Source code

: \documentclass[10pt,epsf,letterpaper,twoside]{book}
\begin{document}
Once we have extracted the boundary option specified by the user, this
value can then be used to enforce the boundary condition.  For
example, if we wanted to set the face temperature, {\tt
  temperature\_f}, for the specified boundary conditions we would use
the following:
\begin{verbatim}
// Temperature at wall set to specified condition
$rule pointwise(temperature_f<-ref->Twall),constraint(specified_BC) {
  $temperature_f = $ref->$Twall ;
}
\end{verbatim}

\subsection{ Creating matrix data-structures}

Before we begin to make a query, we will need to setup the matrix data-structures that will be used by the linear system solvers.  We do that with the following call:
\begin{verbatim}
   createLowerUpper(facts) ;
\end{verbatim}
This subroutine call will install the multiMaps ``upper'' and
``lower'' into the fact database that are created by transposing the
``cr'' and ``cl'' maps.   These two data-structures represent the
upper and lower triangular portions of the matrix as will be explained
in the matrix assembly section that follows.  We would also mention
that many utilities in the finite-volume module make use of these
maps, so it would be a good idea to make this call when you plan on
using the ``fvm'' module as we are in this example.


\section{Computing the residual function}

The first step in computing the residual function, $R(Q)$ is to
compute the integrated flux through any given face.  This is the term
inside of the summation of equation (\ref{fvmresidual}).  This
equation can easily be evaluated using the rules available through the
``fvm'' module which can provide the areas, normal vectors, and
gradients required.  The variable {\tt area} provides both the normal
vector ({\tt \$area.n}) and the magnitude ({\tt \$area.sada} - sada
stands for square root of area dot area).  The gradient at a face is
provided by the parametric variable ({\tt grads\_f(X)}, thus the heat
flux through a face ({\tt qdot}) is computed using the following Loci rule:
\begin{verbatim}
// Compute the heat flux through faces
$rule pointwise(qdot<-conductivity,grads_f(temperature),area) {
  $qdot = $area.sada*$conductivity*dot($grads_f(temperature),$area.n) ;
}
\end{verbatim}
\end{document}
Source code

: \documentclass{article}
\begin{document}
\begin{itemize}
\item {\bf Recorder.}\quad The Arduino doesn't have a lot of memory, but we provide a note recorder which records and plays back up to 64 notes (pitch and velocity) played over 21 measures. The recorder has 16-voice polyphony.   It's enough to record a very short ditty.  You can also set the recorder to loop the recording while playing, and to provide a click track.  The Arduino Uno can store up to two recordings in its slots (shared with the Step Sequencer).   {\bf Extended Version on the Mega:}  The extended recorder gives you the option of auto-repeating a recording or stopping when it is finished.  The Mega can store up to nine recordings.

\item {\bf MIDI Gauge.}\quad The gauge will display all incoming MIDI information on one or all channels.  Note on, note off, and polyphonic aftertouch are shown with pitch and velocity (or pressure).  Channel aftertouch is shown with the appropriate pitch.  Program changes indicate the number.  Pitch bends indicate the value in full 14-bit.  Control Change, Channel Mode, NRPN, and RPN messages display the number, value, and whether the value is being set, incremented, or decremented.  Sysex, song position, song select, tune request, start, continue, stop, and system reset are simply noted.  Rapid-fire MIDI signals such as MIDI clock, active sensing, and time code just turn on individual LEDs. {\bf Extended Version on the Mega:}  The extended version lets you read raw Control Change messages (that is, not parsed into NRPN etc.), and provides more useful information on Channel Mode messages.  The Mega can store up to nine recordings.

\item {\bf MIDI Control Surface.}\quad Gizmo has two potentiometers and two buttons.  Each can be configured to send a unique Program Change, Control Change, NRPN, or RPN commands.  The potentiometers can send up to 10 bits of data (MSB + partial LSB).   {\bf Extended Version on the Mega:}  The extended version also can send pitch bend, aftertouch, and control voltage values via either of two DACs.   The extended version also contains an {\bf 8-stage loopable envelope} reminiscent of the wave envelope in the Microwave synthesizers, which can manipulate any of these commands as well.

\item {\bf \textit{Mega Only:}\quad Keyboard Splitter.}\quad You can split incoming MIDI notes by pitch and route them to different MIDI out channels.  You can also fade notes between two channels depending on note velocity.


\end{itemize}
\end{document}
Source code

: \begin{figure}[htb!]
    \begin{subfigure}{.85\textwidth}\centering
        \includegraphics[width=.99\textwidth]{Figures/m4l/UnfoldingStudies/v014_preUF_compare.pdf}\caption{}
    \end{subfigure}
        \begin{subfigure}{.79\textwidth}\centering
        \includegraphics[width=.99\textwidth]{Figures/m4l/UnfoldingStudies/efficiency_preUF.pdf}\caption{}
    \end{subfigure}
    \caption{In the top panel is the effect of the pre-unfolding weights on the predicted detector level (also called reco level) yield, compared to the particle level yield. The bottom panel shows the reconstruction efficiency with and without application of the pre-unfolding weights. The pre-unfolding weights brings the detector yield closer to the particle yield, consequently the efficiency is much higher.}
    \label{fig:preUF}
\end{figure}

◆ **WHAT TO PRODUCE**:
In which lines of the records does the word "structures" appear? Copy each of them.

◆ **OUTPUT FOR THIS TASK**:
\subsection{ Creating matrix data-structures}
Before we begin to make a query, we will need to setup the matrix data-structures that will be used by the linear system solvers.  We do that with the following call:
``cr'' and ``cl'' maps.   These two data-structures represent the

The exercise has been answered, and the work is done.